どうしても一度ルシフェルとヒルダの兄妹会話を書いてみたい衝動に

負けました。

「私に一つ今のお嬢様でも食べて頂ける料理に心当たりがあります。」

エリザはマナリスに会ってから僕と一緒に部屋を出たタイミングで一筋の希望を示した。


「本当ですか?!」

僕は驚いてエリザを見る。


「はい…、ですが問題があります。」

「問題?」

どうやら一筋縄ではいかない希望らしい。


「はい、奥様がよくマナリスお嬢様にお願いされて作っていたスープです。」

エリザは少し悲しそうな表情を浮かべた。

フラウロス殿の奥さんの事を思い出したのだろう。


「作り方がわからないのですか!」

「いいえ、大体の作り方は私にもわかります。」

彼女は僕が思いついた最悪の事態だけは即座に否定した。


「よかった「ですが…!」」

僕の安堵の言葉を遮る様に言葉を続けた。

「ですが…!私には奥様の味を完璧には再現出来ません。」

彼女の言葉が、よく分からなかったので質問を返した。

「どういう意味ですか?」


「奥様のスープには隠し味があるのです。私も何度か作ってマナリスお嬢様に食して貰ったのですが、

やはり奥様のモノとは違うと仰っておりました。」

まったく、天国を見せられた後に直ぐに地獄に落とされた気分だ!

隠し味を知ってる女性は既にこの世にはいなく、手がかりがある可能性のあった屋敷も一緒に燃えてしまっている。


「八方塞か!」

僕は苛立ちから髪の毛を掻き毟りながら言葉を吐き捨てた。


「この程度の事でリュウト様は諦めになるのですか?」

彼女が僕の態度を見て言ってきた。

「まさか、諦めるつもりならもっと前に諦めてたさ。」

僕は彼女を見つめ返して言葉を続ける。

「それに今は微かな希望もある、マナリスを救うスープが出来るまで作り続けるさ!」

その言葉を聞いてエリザはニッコリ微笑んで

「もちろんで御座います。調理場にご案内して頂けますか。」

「ああ、もちろん僕も全力で手伝わせて貰うよ。」




コンコン…


「兄様入るわね。」

ルシフェルが仕事の処理を行っている書斎へヒルダは入っていった。


「これ頼まれてた書類置いておくわね。」

ヒルダは机の空いてる場所に持っていた書類を置いた。


「ああ、ありがとう助かったよ。」

ルシフェルが仕事をしながら礼をヒルダに返した。


「机の上少しは整理したら?」

書類だらけの机を見てヒルダが少し呆れながら言ってきた。

「これでも、かなりの速度で処理しているんだがね。戦後処理になると簡単には終わらないよ。」

ここで初めて手を止め、ルシフェルは顔を上げてヒルダを見た。


「知ってる…。」

ヒルダはつまらなさそうに言った。


「リュウト兄が厨房で何か始めたらしいわよ。」

「ああ、報告は受けているよ。好きにやらせる様にも言ってある。」

ヒルダの態度を見て直ぐにルシフェルは理解した。


「ふふ、リュウトに構って貰えなくて寂しくなったか?」

「なっ!違うわよバカ兄様!!!」


ヒルダは真っ赤になって大声を上げた。どうやら当らずも遠からずといったところらしい。

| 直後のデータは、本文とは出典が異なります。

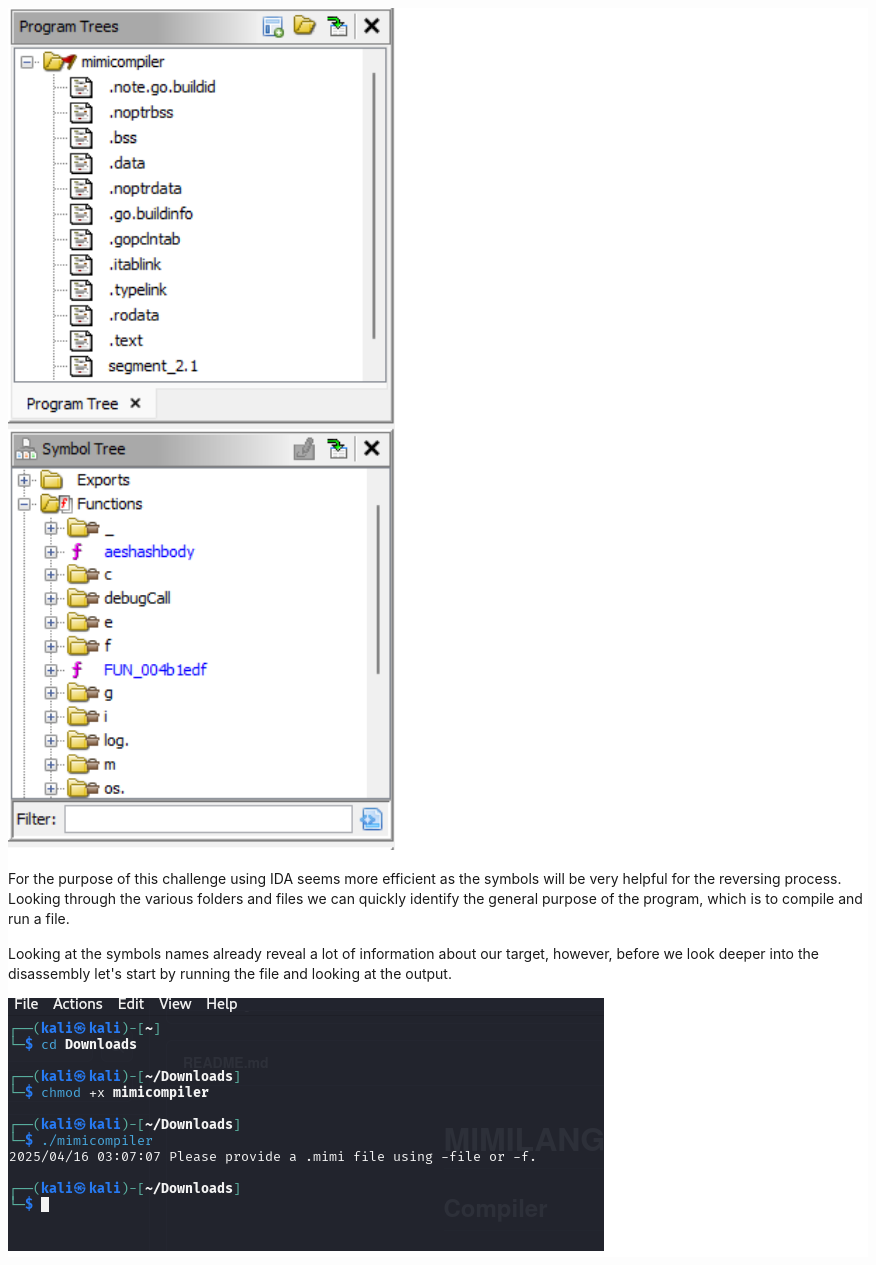   <img src="https://github.com/Gungilr/WriteUps/blob/main/PwnMe%202025/img/Pasted%20image%2020250413023659.png?raw=true" width="45%" />
</p>

For the purpose of this challenge using IDA seems more efficient as the symbols will be very helpful for the reversing process. Looking through the various folders and files we can quickly identify the general purpose of the program, which is to compile and run a file.  

Looking at the symbols names already reveal a lot of information about our target, however, before we look deeper into the disassembly let's start by running the file and looking at the output.

![Program Output](https://github.com/Gungilr/WriteUps/blob/main/PwnMe%202025/img/Pasted%20image%2020250416000716.png?raw=true)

「…リュウト兄が元気になったのは嬉しいけど…その~女性と二人きりで…しかも結構美人…。」

ヒルダがボソボソと言っていたが後半は小さ過ぎて聞き取れなかったが、リュウトが連れてきた女性との関係が気になっているようだ。

厨房で何か起こるはずもないだろうと思うルシフェルだったが、年頃の妹には大問題なのだろう。


「それこそ心配ないだろう。リュウトは誰かの為なら周りが見えなくなるからな、それにアイツの鈍感さはお前が一番よく知っているだろう。女性と二人きりで何かが起こるようならアイツはとっくに誰かと恋仲になっているよ。」

ルシフェルが笑いながらに言った。


「わかってるけど、なんかモヤモヤするんだもん。」

最近は公私混同を避ける為に言葉使いに気を使って話しかけてくる妹が段々と昔のような兄弟の会話になっていくのが嬉しくなったルシフェルはツイツイ調子に乗ってしまった。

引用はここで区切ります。